So far we know a few relations between the trigonometric functions. For example, we know the reciprocal relations:

1. $$\csc\;\theta ~=~ \dfrac{1}{\sin\;\theta} \qquad$$ when $$\sin\;\theta \ne 0$$
2. $$\sec\;\theta ~=~ \dfrac{1}{\cos\;\theta} \qquad$$ when $$\cos\;\theta \ne 0$$
3. $$\cot\;\theta ~=~ \dfrac{1}{\tan\;\theta} \qquad$$ when $$\tan\;\theta$$ is defined and not $$0$$
4. $$\sin\;\theta ~=~ \dfrac{1}{\csc\;\theta} \qquad$$ when $$\csc\;\theta$$ is defined and not $$0$$
5. $$\cos\;\theta ~=~ \dfrac{1}{\sec\;\theta} \qquad$$ when $$\sec\;\theta$$ is defined and not $$0$$
6. $$\tan\;\theta ~=~ \dfrac{1}{\cot\;\theta} \qquad$$ when $$\cot\;\theta$$ is defined and not $$0$$

Notice that each of these equations is true for all angles $$\theta$$ for which both sides of the equation are defined. Such equations are called identities, and in this section we will discuss several trigonometric identities, i.e. identities involving the trigonometric functions.
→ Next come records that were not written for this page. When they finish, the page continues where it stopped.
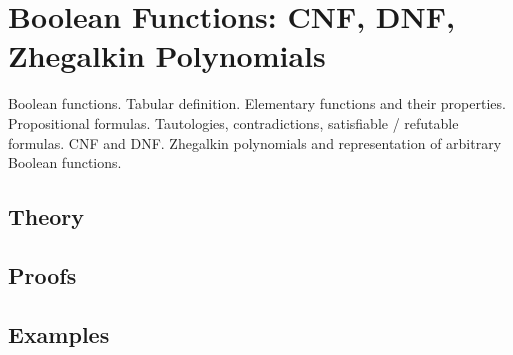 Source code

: 
\section{Boolean Functions: CNF, DNF, Zhegalkin Polynomials}
\label{sec:2.3a.01-boolean-functions}

\begin{ticket}
Boolean functions. Tabular definition. Elementary functions and their properties. Propositional formulas. Tautologies, contradictions, satisfiable / refutable formulas. CNF and DNF. Zhegalkin polynomials and representation of arbitrary Boolean functions.
\end{ticket}

\subsection*{Theory}

\subsection*{Proofs}

\subsection*{Examples}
These identities are often used to simplify complicated expressions or equations. For example, one of the most useful trigonometric identities is the following:

$\tan\;\theta ~=~ \frac{\sin\;\theta}{\cos\;\theta} \qquad \text{when } \cos\;\theta \ne 0 \label{3.1}$

To prove this identity, pick a point $$(x,y)$$ on the terminal side of $$\theta$$ a distance $$r >0$$ from the origin, and suppose that $$\cos\;\theta \ne 0$$. Then $$x \ne 0$$ (since $$\cos\;\theta = \frac{x}{r}$$), so by definition

$\nonumber \frac{\sin\;\theta}{\cos\;\theta} ~=~ \dfrac{~\dfrac{y}{r}~}{~\dfrac{x}{r}~} ~=~ \frac{y}{x} ~=~ \tan\;\theta ~.$

Note how we proved the identity by expanding one of its sides ($$\frac{\sin\;\theta}{\cos\;\theta}$$) until we got an expression that was equal to the other side ($$\tan\;\theta$$). This is probably the most common technique for proving identities. Taking reciprocals in the above identity gives:

$\cot\;\theta ~=~ \frac{\cos\;\theta}{\sin\;\theta} \qquad \text{when } \sin\;\theta \ne 0 \label{3.2}$

Figure 3.1.1

We will now derive one of the most important trigonometric identities. Let $$\theta$$ be any angle with a point $$(x,y)$$ on its terminal side a distance $$r>0$$ from the origin. By the Pythagorean Theorem, $$r^2 = x^2 + y^2$$ (and hence $$r=\sqrt{x^2 + y^2}$$). For example, if $$\theta$$ is in QIII as in Figure 3.1.1, then the legs of the right triangle formed by the reference angle have lengths $$|x|$$ and $$|y|$$ (we use absolute values because $$x$$ and $$y$$ are negative in QIII). The same argument holds if $$\theta$$ is in the other quadrants or on either axis. Thus,

$\nonumber r^2 ~=~ |{x}|^2 ~+~ |{y}|^2 ~=~ x^2 ~+~ y^2 ~,$
so dividing both sides of the equation by $$r^2$$ (which we can do since $$r>0$$) gives

$\nonumber \frac{r^2}{r^2} ~=~ \frac{x^2 ~+~ y^2}{r^2} ~=~ \frac{x^2}{r^2} ~+~ \frac{y^2}{r^2} ~=~ \left(\frac{x}{r}\right)^2 ~+~ \left(\frac{y}{r}\right)^2 ~.$

Since $$\frac{r^2}{r^2} = 1$$, $$\frac{x}{r} = \cos\;\theta$$, and $$\frac{y}{r} = \sin\;\theta$$, we can rewrite this as:

$\cos^2 \;\theta ~+~ \sin^2 \;\theta ~=~ 1 \label{3.3}$

You can think of this as sort of a trigonometric variant of the Pythagorean Theorem. Note that we use the notation $$\sin^2 \;\theta$$ to mean $$(\sin\;\theta)^2$$, likewise for cosine and the other trigonometric functions. We will use the same notation for other powers besides $$2$$.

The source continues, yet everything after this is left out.